A adoção do câmbio flutuante corrigiu parte de desequilíbrios provocados pelo câmbio controlado. Apenas em 1999 a taxa de câmbio nominal acumulou uma desvalorização superior a 50%, ante uma inflação medida pelo IGP-M de pouco mais de 10%.
O câmbio flutuante contribuiu para a expansão das exportações, mas boa parte desse crescimento deve ser atribuída à expansão de economias como a americana e a chinesa. A forte demanda desses países no mercado internacional favoreceu o Brasil, cujas vendas de produtos básicos cresceram quase 80% de 1999 a 2003.
A possibilidade de uma queda nos preços das commodities, em razão de um cenário que aponta o esfriamento das economias chinesa e americana, vai intensificar os argumentos em favor da depreciação mais intensa do câmbio como fator de manutenção da expansão das exportações e, conseqüentemente, do crescimento da economia.
Em resumo, a depreciação cambial mais acentuada gera efeito positivo sobre o balanço de pagamentos em razão do impacto sobre o saldo comercial.
No lado da inflação do “triângulo intocável”, a depreciação cambial terá efeito negativo sobre o nível geral de preços da economia. Os “tradeables” se tornam mais caros, e as conseqüências altistas nos preços serão sentidas num primeiro momento pelos segmentos importadores de matérias-primas.
Indicadores como o IGP-M (Índice Geral de Preços), da Fundação Getúlio Vargas, que capta as oscilações cambiais por meio do IPA, mostram que a adoção do câmbio flexível impulsionou o nível geral de preços no final dos anos 90. Enquanto o IGP-M acumulou mais de 89% entre 1999 e 2003, o IPCA registrou 47%.
Em última instância, as empresas vão repassar a elevação de seus custos aos preços. O Brasil, que tanto lutou contra uma inflação selvagem, não pode dar margens para sua volta.
No lado do endividamento, a desvalorização da moeda nacional vai dificultar uma situação na qual os administradores da dívida pública travam uma árdua luta no sentido de diminuir a vulnerabilidade externa do país. A indexação da dívida pública mobiliária ao câmbio, que era de 15,4% em 1997, chegou a 29,5% em 2001. Em março deste ano, o câmbio era o indexador de 8,5% de uma dívida que somava R$ 759,8 bilhões.

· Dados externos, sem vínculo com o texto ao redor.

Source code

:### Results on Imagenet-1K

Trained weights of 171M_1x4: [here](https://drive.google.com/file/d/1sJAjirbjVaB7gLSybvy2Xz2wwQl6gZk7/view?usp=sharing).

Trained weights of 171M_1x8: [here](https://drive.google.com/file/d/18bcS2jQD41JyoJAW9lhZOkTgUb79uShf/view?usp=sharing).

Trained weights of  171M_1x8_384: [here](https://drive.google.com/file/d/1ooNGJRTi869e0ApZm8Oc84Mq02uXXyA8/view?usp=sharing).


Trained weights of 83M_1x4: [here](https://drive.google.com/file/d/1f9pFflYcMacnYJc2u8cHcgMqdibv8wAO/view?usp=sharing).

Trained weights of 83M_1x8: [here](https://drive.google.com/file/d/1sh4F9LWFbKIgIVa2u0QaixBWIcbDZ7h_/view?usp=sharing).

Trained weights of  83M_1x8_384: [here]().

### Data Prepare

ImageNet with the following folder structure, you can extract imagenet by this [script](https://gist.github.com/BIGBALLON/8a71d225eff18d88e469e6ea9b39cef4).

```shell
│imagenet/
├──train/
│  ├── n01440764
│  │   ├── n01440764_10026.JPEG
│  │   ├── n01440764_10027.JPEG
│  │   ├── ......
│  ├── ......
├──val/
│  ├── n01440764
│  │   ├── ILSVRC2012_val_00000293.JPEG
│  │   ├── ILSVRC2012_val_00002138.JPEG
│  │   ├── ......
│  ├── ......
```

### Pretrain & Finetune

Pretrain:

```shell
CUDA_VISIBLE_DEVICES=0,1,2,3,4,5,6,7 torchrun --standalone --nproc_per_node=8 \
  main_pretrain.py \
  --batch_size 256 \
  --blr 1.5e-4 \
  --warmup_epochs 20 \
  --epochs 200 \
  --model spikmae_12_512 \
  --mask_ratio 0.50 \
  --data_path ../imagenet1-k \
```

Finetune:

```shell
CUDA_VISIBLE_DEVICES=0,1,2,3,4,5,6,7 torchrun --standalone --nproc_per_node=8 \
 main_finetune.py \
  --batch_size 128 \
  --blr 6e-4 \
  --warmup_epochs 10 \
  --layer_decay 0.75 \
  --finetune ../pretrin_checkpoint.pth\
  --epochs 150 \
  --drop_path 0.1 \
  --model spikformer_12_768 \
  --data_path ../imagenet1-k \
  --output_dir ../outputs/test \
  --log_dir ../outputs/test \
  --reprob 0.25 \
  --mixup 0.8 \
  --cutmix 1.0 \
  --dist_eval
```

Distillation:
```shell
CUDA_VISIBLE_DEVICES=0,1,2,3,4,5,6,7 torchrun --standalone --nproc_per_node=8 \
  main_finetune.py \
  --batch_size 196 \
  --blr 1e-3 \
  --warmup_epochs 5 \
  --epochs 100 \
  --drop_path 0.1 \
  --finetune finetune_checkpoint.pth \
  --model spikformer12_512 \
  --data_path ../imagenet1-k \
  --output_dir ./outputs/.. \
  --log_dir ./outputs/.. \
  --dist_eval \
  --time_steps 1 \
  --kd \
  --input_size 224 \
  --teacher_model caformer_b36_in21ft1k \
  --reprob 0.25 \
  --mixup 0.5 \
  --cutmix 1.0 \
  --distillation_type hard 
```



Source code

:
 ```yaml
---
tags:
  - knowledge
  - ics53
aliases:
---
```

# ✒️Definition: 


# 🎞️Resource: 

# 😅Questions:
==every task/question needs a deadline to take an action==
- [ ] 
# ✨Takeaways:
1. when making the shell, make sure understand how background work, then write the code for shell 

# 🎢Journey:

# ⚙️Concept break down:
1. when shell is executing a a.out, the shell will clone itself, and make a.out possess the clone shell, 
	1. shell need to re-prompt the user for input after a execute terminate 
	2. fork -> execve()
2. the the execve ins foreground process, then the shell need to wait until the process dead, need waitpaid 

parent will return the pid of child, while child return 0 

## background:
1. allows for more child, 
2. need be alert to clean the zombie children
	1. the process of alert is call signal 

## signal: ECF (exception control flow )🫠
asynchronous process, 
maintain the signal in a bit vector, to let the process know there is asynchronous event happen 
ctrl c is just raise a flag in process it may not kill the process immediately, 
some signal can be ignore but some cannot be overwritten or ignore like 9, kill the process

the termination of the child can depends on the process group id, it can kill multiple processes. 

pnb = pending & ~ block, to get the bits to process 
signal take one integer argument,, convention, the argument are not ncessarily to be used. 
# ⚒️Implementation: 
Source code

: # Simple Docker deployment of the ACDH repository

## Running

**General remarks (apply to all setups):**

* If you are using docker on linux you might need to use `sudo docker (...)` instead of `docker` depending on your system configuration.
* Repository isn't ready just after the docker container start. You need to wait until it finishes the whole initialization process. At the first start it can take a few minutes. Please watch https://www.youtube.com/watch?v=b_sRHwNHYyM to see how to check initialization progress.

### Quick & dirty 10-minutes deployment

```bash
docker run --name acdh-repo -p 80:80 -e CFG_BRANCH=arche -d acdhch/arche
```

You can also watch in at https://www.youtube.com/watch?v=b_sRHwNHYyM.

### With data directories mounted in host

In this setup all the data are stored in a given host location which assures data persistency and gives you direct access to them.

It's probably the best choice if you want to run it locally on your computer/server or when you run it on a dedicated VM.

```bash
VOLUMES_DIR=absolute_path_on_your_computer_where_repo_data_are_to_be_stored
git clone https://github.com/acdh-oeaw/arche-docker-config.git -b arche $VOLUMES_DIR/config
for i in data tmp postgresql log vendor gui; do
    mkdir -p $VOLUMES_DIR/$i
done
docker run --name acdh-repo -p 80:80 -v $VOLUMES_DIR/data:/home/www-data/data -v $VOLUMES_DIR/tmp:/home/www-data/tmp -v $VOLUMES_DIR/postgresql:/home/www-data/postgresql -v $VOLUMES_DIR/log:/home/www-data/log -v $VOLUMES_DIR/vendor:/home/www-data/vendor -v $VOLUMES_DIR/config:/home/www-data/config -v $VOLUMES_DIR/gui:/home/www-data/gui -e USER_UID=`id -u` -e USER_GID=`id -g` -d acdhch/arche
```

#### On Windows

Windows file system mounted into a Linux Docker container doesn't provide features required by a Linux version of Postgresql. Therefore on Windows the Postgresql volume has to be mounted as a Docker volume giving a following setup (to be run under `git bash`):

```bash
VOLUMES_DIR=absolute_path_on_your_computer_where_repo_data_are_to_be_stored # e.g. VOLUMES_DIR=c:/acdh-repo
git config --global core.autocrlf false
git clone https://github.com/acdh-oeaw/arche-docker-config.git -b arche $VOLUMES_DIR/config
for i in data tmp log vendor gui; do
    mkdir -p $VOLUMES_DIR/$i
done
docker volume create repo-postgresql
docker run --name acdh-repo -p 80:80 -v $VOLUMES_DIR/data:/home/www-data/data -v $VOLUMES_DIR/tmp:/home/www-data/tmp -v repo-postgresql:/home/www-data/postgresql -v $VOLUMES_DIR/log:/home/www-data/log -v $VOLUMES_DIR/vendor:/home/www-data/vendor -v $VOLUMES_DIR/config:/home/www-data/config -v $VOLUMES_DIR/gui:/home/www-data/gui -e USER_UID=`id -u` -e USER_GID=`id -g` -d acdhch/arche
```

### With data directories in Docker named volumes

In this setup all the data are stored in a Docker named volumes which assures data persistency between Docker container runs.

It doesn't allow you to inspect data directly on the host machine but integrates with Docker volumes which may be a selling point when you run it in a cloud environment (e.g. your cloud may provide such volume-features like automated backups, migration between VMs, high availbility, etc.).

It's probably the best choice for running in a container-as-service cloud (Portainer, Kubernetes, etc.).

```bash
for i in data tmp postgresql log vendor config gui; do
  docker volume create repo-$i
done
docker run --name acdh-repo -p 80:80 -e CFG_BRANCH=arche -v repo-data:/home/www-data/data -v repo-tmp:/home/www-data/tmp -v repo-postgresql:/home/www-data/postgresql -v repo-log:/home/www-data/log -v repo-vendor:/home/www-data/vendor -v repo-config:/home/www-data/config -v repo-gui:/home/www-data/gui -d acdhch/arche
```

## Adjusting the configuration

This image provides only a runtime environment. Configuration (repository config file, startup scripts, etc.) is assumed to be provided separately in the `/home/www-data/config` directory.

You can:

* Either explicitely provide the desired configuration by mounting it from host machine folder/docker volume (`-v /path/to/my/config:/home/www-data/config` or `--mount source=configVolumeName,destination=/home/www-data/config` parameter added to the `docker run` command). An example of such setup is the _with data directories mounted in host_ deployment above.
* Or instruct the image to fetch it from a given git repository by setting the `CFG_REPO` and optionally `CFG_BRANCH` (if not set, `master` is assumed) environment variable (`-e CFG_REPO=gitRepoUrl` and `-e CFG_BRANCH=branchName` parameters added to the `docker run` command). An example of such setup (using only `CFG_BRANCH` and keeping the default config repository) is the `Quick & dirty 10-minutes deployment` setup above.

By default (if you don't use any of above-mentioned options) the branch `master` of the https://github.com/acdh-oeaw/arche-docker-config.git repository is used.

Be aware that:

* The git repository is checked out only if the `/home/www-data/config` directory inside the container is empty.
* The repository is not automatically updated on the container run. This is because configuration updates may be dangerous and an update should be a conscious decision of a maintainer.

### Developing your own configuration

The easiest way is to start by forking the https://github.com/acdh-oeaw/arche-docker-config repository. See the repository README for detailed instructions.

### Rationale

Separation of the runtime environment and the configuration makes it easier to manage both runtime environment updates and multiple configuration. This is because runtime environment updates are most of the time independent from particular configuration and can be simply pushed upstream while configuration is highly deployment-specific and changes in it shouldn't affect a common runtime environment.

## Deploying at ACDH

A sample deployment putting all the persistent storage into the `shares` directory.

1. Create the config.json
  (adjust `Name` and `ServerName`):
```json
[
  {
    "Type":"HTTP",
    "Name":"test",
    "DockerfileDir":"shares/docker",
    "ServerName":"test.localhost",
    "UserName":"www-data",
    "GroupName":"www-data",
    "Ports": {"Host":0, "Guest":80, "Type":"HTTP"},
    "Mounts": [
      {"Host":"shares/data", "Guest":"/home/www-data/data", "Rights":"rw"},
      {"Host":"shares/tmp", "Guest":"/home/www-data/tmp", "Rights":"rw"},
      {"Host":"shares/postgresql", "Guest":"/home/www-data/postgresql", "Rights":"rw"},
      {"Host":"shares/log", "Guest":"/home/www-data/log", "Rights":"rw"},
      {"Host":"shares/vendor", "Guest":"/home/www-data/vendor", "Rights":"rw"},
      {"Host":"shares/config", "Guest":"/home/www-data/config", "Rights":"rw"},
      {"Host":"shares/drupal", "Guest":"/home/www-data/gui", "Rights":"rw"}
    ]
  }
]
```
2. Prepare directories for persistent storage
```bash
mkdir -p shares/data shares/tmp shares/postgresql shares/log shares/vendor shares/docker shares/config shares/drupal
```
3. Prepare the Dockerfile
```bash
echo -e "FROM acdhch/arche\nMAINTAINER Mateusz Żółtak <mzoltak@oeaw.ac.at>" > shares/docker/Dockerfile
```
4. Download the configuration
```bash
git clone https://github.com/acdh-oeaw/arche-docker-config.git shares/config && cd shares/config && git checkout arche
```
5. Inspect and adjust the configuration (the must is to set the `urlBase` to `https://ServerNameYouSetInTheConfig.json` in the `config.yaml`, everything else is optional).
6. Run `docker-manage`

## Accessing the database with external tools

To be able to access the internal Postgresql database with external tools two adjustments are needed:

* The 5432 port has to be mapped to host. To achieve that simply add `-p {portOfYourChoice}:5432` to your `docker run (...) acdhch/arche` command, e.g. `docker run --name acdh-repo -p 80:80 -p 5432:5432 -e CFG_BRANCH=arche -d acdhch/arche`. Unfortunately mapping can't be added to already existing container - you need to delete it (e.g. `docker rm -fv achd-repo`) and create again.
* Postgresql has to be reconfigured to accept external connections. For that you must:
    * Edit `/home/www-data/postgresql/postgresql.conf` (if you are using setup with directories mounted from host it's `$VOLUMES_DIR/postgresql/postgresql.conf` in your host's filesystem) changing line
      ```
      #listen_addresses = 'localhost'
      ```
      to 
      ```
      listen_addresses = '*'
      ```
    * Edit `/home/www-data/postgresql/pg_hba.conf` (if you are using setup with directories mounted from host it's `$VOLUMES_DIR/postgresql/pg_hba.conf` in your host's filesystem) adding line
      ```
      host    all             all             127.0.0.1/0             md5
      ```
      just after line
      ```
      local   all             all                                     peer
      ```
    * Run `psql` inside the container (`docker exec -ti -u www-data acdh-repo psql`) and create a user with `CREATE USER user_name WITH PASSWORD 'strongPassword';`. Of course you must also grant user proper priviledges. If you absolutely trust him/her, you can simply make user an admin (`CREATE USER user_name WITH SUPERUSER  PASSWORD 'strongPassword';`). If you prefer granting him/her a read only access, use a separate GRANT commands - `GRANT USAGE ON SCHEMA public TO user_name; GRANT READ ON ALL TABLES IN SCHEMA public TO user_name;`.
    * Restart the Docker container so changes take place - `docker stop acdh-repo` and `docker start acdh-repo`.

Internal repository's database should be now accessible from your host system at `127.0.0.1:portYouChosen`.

Mesmo considerando a queda na vulnerabilidade cambial do país, o aumento dos juros nominais, em razão da elevação da inflação, vai exigir maior desembolso de recursos para saldar os serviços da dívida pública, o que pressionaria o déficit público e o aumento do endividamento. Em suma, a dívida pública cresceria com a depreciação do câmbio.
Na verdade, a desvalorização cambial, isoladamente, mostra-se apenas um instrumento que equaciona um problema de um lado, mas, por outro, gera distorções de difícil correção.